Work item: Return the records from the first line through the line containing "kg (~2.20 lbs)|", and leave out the pictures.

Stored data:
....

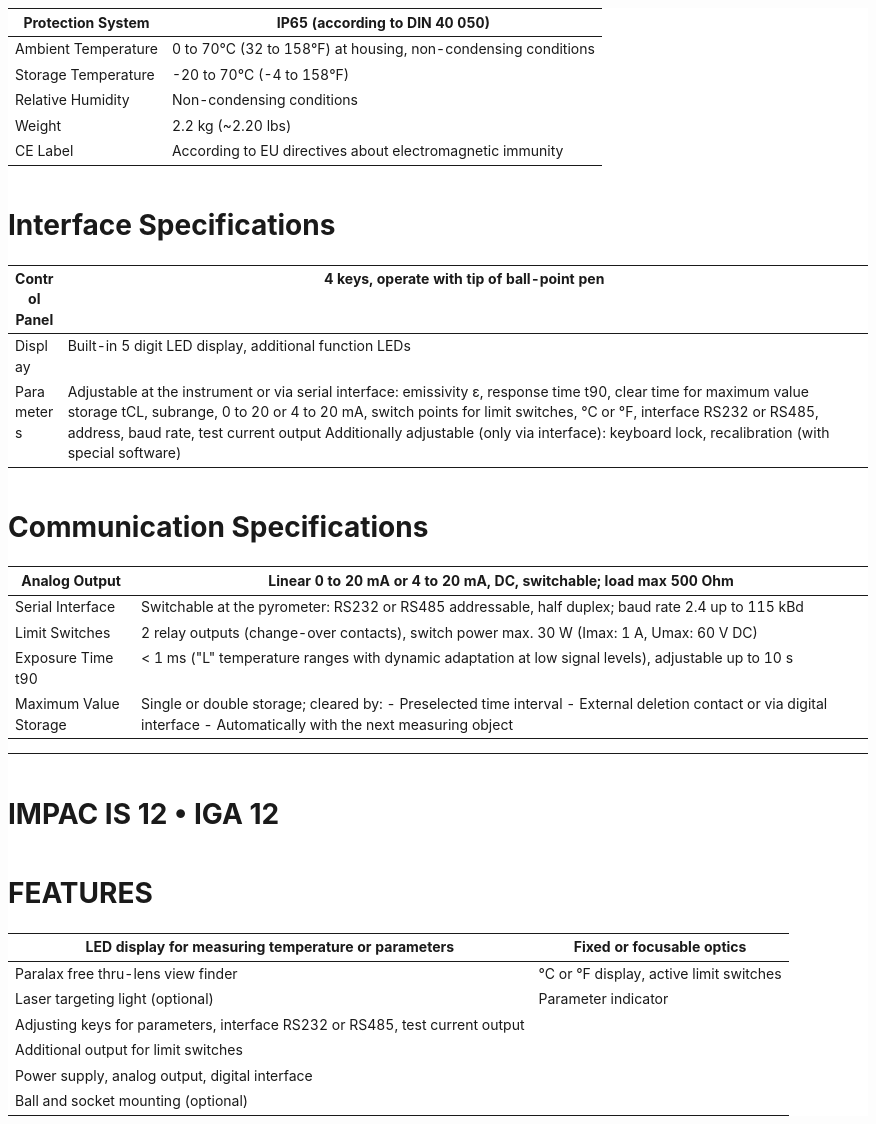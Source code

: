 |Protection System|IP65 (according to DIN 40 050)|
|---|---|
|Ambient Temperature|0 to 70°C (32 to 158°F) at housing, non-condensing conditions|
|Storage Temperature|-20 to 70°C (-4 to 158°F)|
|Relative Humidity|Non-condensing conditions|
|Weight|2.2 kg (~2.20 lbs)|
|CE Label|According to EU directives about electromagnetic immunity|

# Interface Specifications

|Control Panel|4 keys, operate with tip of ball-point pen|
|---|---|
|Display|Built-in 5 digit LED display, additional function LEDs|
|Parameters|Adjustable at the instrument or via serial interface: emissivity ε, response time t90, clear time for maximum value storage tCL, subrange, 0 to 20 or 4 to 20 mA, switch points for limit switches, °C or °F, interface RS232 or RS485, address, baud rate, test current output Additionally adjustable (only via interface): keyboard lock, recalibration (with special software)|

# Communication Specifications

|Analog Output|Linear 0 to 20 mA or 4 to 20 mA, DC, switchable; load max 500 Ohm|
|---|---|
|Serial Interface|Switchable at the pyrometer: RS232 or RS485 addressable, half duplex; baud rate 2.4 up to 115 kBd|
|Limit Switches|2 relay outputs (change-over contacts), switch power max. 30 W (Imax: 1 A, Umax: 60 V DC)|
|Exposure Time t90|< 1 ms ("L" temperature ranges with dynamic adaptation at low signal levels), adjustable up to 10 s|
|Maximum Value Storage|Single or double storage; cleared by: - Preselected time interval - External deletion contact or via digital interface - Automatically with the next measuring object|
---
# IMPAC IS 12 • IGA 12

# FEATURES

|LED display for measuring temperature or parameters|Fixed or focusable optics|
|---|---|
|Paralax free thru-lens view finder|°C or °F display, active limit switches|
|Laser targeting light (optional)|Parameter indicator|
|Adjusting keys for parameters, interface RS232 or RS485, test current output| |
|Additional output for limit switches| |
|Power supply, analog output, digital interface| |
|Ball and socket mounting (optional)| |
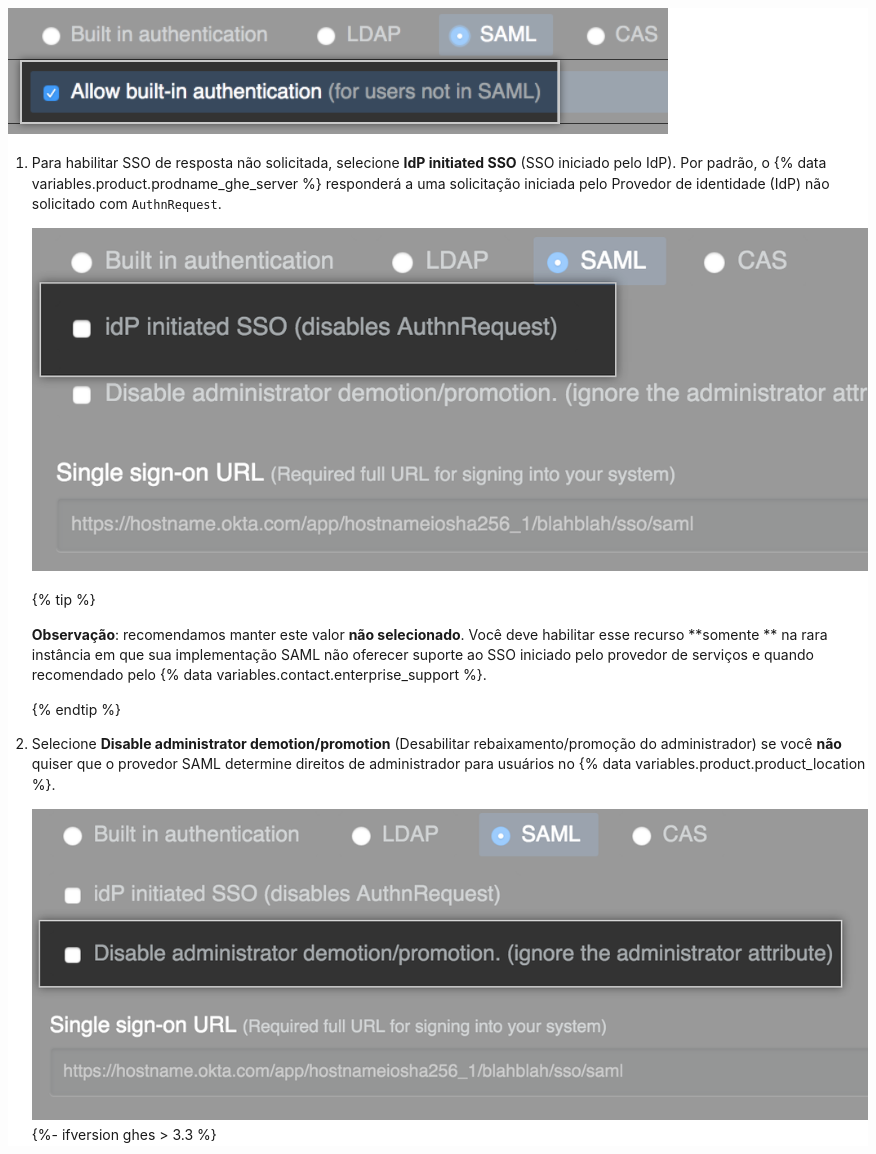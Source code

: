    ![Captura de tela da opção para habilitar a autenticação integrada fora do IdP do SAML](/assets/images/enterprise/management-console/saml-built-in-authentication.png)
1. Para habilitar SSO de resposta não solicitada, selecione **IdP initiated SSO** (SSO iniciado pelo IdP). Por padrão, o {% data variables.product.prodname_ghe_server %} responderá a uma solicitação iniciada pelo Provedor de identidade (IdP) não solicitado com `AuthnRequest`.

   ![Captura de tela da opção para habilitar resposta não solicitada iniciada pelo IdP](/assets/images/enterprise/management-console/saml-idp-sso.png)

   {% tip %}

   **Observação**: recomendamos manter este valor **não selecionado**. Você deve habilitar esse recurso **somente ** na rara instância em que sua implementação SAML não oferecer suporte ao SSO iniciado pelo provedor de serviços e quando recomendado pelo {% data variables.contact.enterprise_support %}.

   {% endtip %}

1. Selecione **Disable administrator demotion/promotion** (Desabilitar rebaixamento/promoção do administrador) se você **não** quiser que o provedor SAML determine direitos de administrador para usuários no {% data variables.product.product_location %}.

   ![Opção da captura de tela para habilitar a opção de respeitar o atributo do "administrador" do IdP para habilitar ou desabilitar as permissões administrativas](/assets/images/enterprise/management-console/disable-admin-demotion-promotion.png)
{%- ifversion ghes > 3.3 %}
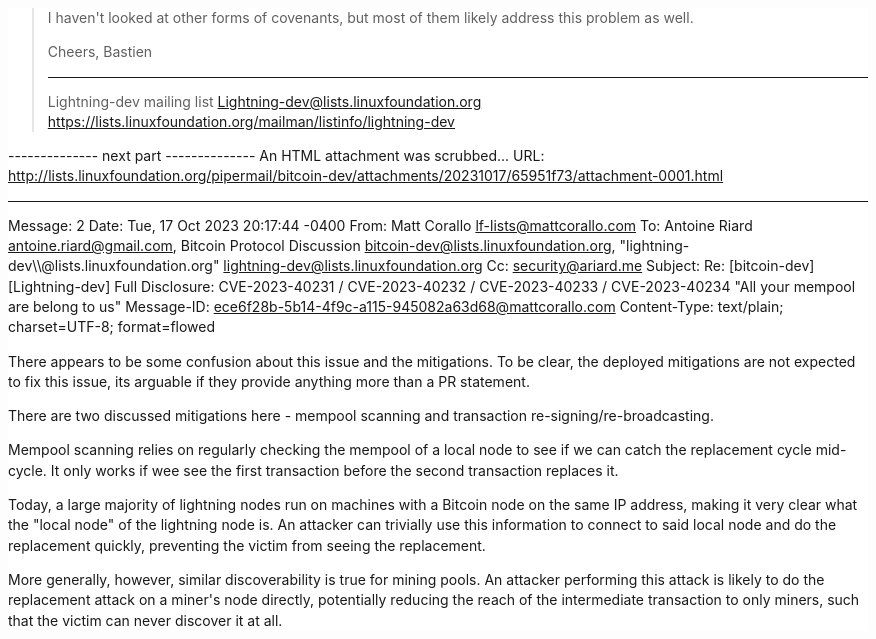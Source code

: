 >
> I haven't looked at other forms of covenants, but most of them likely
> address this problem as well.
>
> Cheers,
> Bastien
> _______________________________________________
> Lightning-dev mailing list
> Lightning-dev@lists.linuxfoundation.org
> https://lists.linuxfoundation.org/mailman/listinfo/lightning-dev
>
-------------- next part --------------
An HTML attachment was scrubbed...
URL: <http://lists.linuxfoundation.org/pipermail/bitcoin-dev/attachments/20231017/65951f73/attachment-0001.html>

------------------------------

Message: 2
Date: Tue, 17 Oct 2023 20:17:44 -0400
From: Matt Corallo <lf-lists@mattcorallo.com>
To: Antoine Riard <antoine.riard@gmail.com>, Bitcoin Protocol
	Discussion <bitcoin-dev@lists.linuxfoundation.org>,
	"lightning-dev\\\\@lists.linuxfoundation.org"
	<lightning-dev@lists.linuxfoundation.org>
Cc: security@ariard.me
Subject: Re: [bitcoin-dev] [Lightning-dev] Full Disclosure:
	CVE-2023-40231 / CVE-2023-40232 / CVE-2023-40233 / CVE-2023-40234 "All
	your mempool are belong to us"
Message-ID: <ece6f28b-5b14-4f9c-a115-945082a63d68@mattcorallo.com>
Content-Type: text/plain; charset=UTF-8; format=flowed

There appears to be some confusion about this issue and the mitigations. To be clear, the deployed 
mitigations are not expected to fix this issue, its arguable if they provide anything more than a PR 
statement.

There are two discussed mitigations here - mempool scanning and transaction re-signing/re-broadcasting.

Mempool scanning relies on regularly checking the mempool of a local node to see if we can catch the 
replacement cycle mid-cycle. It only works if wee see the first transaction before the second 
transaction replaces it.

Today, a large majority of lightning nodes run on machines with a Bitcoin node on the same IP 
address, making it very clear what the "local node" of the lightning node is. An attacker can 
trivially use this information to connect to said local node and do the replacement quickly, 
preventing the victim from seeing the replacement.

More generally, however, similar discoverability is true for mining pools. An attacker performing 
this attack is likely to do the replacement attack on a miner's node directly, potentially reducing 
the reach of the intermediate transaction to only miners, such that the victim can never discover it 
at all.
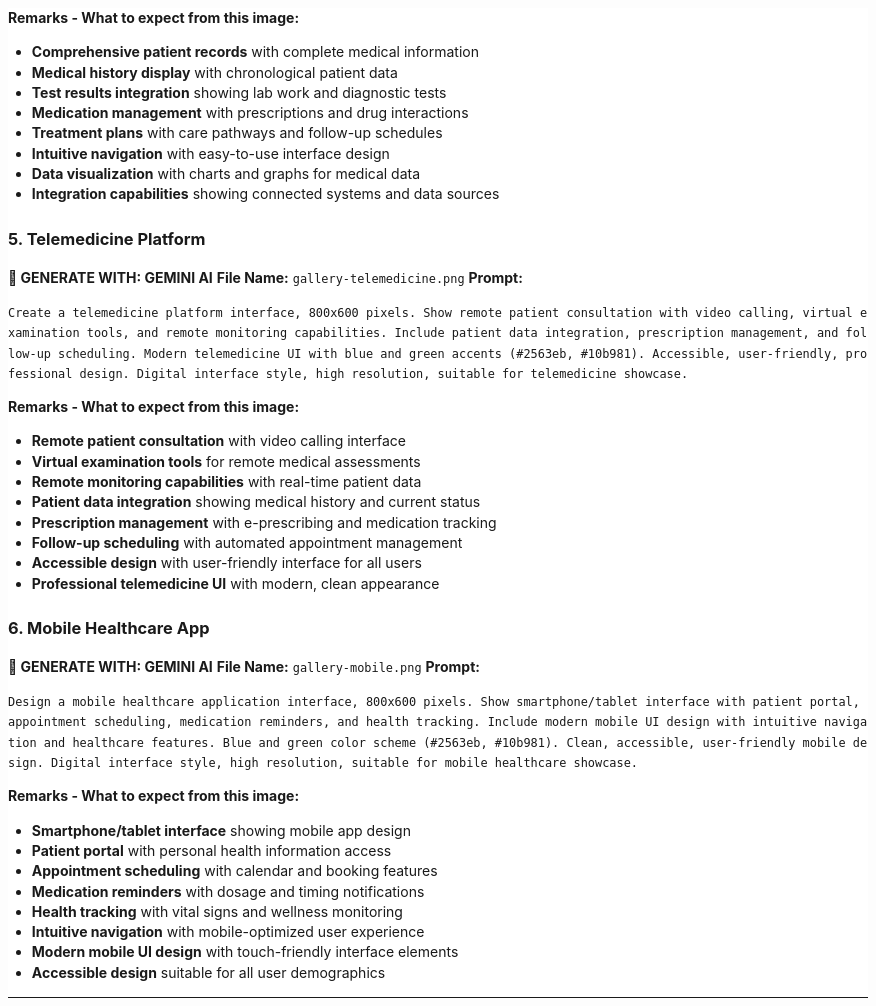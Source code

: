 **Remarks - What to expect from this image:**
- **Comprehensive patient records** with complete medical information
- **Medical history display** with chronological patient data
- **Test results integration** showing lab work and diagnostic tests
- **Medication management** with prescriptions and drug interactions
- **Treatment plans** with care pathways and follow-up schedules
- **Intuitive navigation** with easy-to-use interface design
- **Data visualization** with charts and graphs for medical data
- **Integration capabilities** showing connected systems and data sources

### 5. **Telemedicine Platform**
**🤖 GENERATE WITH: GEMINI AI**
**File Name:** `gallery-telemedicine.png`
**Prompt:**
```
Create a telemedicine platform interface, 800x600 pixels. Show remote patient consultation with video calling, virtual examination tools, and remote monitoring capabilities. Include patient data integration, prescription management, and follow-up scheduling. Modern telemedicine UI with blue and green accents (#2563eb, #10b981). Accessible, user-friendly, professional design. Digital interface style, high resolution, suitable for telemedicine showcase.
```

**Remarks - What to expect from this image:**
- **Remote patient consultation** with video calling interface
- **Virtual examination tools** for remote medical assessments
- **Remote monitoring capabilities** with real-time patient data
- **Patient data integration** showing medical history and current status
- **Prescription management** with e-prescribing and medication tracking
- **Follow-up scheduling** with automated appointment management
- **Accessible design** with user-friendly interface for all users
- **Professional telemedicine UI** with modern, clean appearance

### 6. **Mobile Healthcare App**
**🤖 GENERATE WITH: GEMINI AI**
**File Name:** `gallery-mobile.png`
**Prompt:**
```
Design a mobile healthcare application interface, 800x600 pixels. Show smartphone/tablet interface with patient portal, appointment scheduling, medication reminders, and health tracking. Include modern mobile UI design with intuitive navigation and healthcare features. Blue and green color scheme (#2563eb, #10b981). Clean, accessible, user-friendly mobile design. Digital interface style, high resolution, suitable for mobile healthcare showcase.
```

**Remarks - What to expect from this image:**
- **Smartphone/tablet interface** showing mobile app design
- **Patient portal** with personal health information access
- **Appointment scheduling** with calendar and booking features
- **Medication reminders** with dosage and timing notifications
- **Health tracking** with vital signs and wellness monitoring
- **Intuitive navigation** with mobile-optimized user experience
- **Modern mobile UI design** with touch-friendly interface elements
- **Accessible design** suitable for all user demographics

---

....

Reply to the task:
Source code

: |Protection System|IP65 (according to DIN 40 050)|
|---|---|
|Ambient Temperature|0 to 70°C (32 to 158°F) at housing, non-condensing conditions|
|Storage Temperature|-20 to 70°C (-4 to 158°F)|
|Relative Humidity|Non-condensing conditions|
|Weight|2.2 kg (~2.20 lbs)|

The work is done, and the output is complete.